[htdig] 3.1.5: Completed large index


Subject: [htdig] 3.1.5: Completed large index
From: Peter L. Peres (plp@actcom.co.il)
Date: Mon Oct 16 2000 - 17:33:20 PDT


Hi,

the htdig finally completed the run, in slightly less than 24 hrs. I admit
that the machine is too weak for this but that is the point ;-)

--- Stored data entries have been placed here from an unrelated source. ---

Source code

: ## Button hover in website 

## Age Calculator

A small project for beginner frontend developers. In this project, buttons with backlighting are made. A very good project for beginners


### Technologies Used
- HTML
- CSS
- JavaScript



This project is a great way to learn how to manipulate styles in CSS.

In the end, it was not a bug. The database size is almost 400 MB, double
from what I had done before, but the work time was about 8 times longer
than before. I assume that having much more RAM is better.

Here are some numbers:

396336128 Oct 16 20:07 db.docdb
 26429440 Oct 16 20:08 db.docs.index
 42839040 Oct 16 20:47 db.soundex.db
789881030 Oct 16 20:14 db.wordlist
690375680 Oct 16 20:21 db.words.db

htdig: 125568 documents
htmerge: Total documents: 109763
htmerge: Total doc db size (in K): 945914
htfuzzy:Total keys: 92438

The log output from the batch (all programs were run with one -v) was
about 26MB.

The job was started about 01:00 on Oct 16.

I am very happy that this has worked out in the end ;-) Next, I'll likely
write a patch to allow quoted strings (esp. the null quoted string) in the
config file. The current dig missed all the README LICENSE etc files
because of this missing feature (imho).

thank you for your help,

Peter

PS: Has anyone seen Adobe PDF files (from Adobe, f.ex. BDF font
specification documents) which cause strange acroreader (and htdig)
problems ? I have a few and I am not glad about this.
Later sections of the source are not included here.